A year ago, I started to work as a data engineer when my team was tasked to automate some data sets and reports for the businesses/sites our team was supporting. The challenge came as these sites didn’t have any data pipelines setup other than simple event capture. What started as a three months project has got me hooked on data and analytics. And in this post, I summarize my experiences and key learnings of the past year.
What is Data Engineering?
Data engineering is a subset/specialization inside software engineering where engineers build systems that move data from point A to point B and transform it to be easily consumed by the end-users.
What I had to do?
For context, my company owns and operates over 40 brands and businesses. Each team works independently, but we share a central tech and data team with some core components and technologies that serve as a platform for business and allow us to switch teams faster.
Learn the Stack
Our data stack is based on Spark/Scala, Airflow, and Redshift. For this, I took a few Udemy courses to understand the basics of each of these components. Completing end-to-end projects to get reps in really helped wrap my head around this. I also had a lot of references and support from other teams in this process.
Setup the Sack
In my case, we were forming a new data team for a set of businesses managed from our office. The first step was to spin up the data infrastructure and connect to the central data infrastructure where the data lake and Databricks were located. For this step, I had to polish my AWS skills and learn Terraform as it is the way we deploy our infra. Cloud Guru and Udemy were also great resources in this step but nothing like doing the actual thing.
Learn – Try, Rinse, and Repeat – until we were ready
The first few months of our team mainly were learning by trying and error and having a great support system across the company. Also, we kept a direct line of communication with the business to ensure that we were on the right path to what they needed from us.

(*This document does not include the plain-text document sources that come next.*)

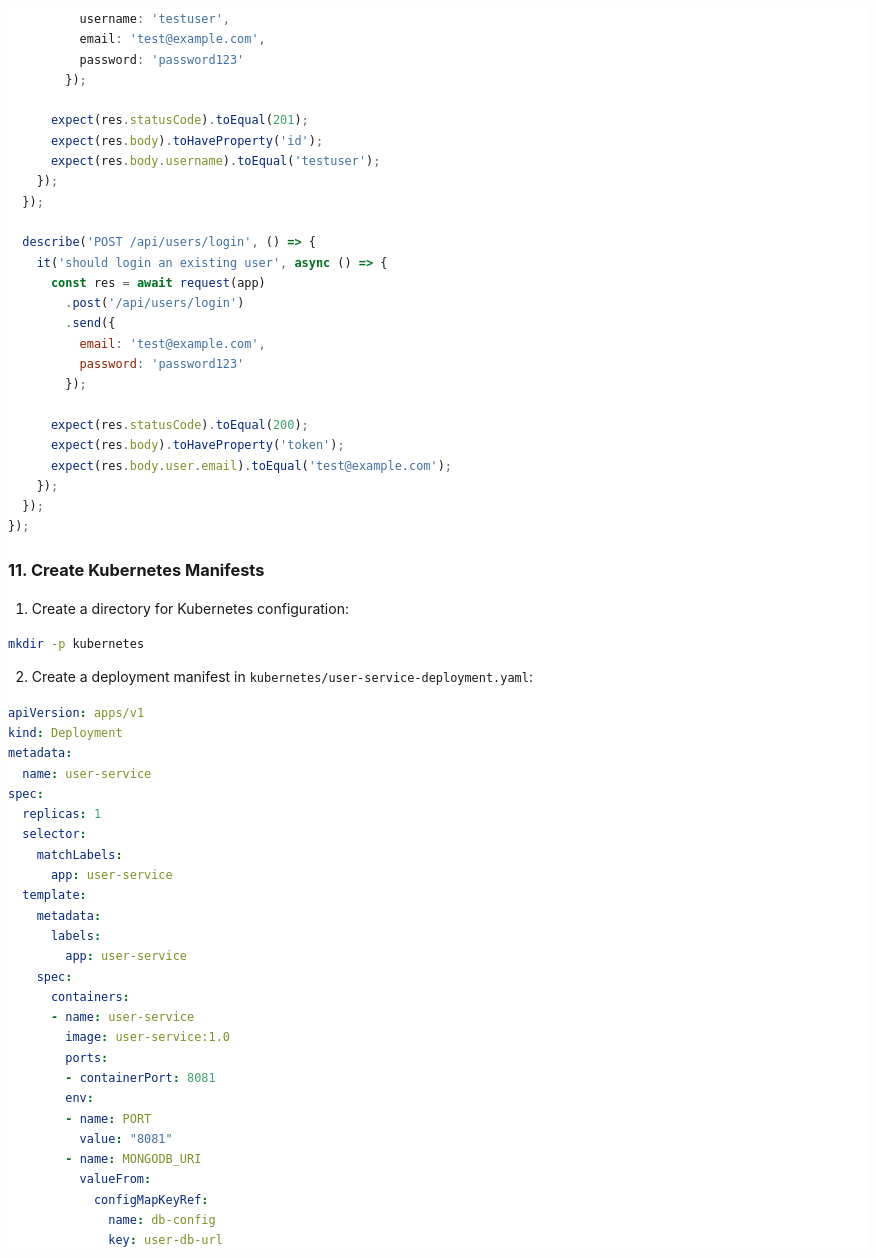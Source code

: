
 ```javascript
          username: 'testuser',
          email: 'test@example.com',
          password: 'password123'
        });
      
      expect(res.statusCode).toEqual(201);
      expect(res.body).toHaveProperty('id');
      expect(res.body.username).toEqual('testuser');
    });
  });

  describe('POST /api/users/login', () => {
    it('should login an existing user', async () => {
      const res = await request(app)
        .post('/api/users/login')
        .send({
          email: 'test@example.com',
          password: 'password123'
        });
      
      expect(res.statusCode).toEqual(200);
      expect(res.body).toHaveProperty('token');
      expect(res.body.user.email).toEqual('test@example.com');
    });
  });
});
```

### 11. Create Kubernetes Manifests

1. Create a directory for Kubernetes configuration:
```bash
mkdir -p kubernetes
```

2. Create a deployment manifest in `kubernetes/user-service-deployment.yaml`:
```yaml
apiVersion: apps/v1
kind: Deployment
metadata:
  name: user-service
spec:
  replicas: 1
  selector:
    matchLabels:
      app: user-service
  template:
    metadata:
      labels:
        app: user-service
    spec:
      containers:
      - name: user-service
        image: user-service:1.0
        ports:
        - containerPort: 8081
        env:
        - name: PORT
          value: "8081"
        - name: MONGODB_URI
          valueFrom:
            configMapKeyRef:
              name: db-config
              key: user-db-url
```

What I would do different?
My experience as a data engineer has been at an enterprise-level company where we have a lot of processes and guidelines pre-set in place. But If we’re asked to define a new data stack, I would probably go with a fully managed modern data stack to reduce the operational overhead of setting up and maintaining data infrastructure. Like with everything in engineering, it depends on the actual business needs and current data stack if a migration is required. Still, data tools have advanced a great deal in recent years, and many of the previous engineering challenges have been commoditized.